Autism South Africa fights uphill battle for national awareness, support
Autism awareness campaigns, and support on a national and local level abound in the United States and many European nations. While such programs are constantly adjusted and improved, there are many parts of the world where autism is covered up, out of the public eye; where there are no television programs featuring celebrities promoting autism awareness, no radio coverage. In these places, the understanding, even the acknowledgment of the existence of autism is virtually absent. Startlingly, one of these places is South Africa.
When most in the US or UK think of South Africa, we conjure up images of the cosmopolitan capital of Johannesburg, which is also hosting the World Cup this year. Amazingly, this nation has virtually no support for those with autism, and what support there is comes thinly funded despite the massive amount of need.
While organizations such as Autism Speaks in the US have dozens of staff members, Autism South Africa has staff of four. Louise Taylor, Outreach Officer for ASA, succinctly stated, “In reality, we have no money for this project.” According to Taylor, while funds are annually solicited from the government, the amount of bureaucracy and delays involved provides paltry response to the programs the ASA is trying to develop across the country. And as so few people in South Africa are aware of what autism even is, this further complicates outreach to the private sector.
“Those with autism and other developmental issues are hidden away here,” continues Taylor, “people are simply not aware of autism.” To provide additional context beyond autism, she notes that even the stadiums for the 2010 World Cup do not have adequate facilities for those with disabilities.
Despite lack of funds, the ASA forges on with grass-roots awareness programs, conducting weekly “information sessions”– which are free, informal gatherings to teach people about autism and provide basic information and paths for support. They also have created informational brochures, translated into several African languages, and a directory of local therapists and private service providers.
ASA’s efforts, though enthusiastic, are grass-roots and reach only a few at a time. Last year the ASA organized a national conference, which several hundred people attended from around the country. They also regularly send two of their staff into the more remote areas, often places where there is limited and sometimes no electricity. In such rural communities, children with autism are often thought to be “possessed,” tied to trees, and force fed hydrochloric acid to “vomit the demon” out. When at last these various “treatments” have been exhausted, the mother is often expelled from the local area, her child, shunned. Lost and alone, she must move to another town to find hard-to-come-by work to support herself and child.

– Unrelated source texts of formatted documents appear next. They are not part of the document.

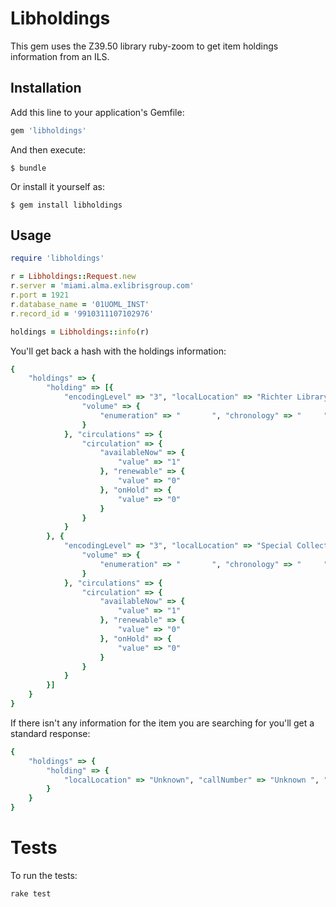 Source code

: # Libholdings

This gem uses the Z39.50 library ruby-zoom to get item holdings information from an ILS. 


## Installation

Add this line to your application's Gemfile:

```ruby
gem 'libholdings'
```

And then execute:

    $ bundle

Or install it yourself as:

    $ gem install libholdings

## Usage

```ruby
require 'libholdings'

r = Libholdings::Request.new
r.server = 'miami.alma.exlibrisgroup.com'
r.port = 1921
r.database_name = '01UOML_INST'
r.record_id = '9910311107102976'

holdings = Libholdings::info(r)
```

You'll get back a hash with the holdings information:

```ruby 
{
    "holdings" => {
        "holding" => [{
            "encodingLevel" => "3", "localLocation" => "Richter Library", "shelvingLocation" => "Special Format Microfilm Monograph", "callNumber" => "Mfilm 7397", "volumes" => {
                "volume" => {
                    "enumeration" => "       ", "chronology" => "     "
                }
            }, "circulations" => {
                "circulation" => {
                    "availableNow" => {
                        "value" => "1"
                    }, "renewable" => {
                        "value" => "0"
                    }, "onHold" => {
                        "value" => "0"
                    }
                }
            }
        }, {
            "encodingLevel" => "3", "localLocation" => "Special Collections", "shelvingLocation" => "Microform", "callNumber" => "Mfilm 7397", "volumes" => {
                "volume" => {
                    "enumeration" => "       ", "chronology" => "     "
                }
            }, "circulations" => {
                "circulation" => {
                    "availableNow" => {
                        "value" => "1"
                    }, "renewable" => {
                        "value" => "0"
                    }, "onHold" => {
                        "value" => "0"
                    }
                }
            }
        }]
    }
}
```

If there isn't any information for the item you are searching for you'll get a standard response:

```ruby 
{
    "holdings" => {
        "holding" => {
            "localLocation" => "Unknown", "callNumber" => "Unknown ", "publicNote" => "DUE"
        }
    }
}
```

# Tests
To run the tests:

```bash
rake test
```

ASA’s efforts are slow going, and represent a daunting task for so few to try to reach so many. Taylor remarked, “What we really need are some traditional media awareness efforts – television and radio, particularly radio – which can reach the more rural areas of the country, so that people understand what autism is.” Her ideal scenario would be to combine these general awareness efforts with an increase in weekly information sessions and to bring a regional conference to each of the nine provinces of the country annually so that those who could not travel great distances could benefit from the information.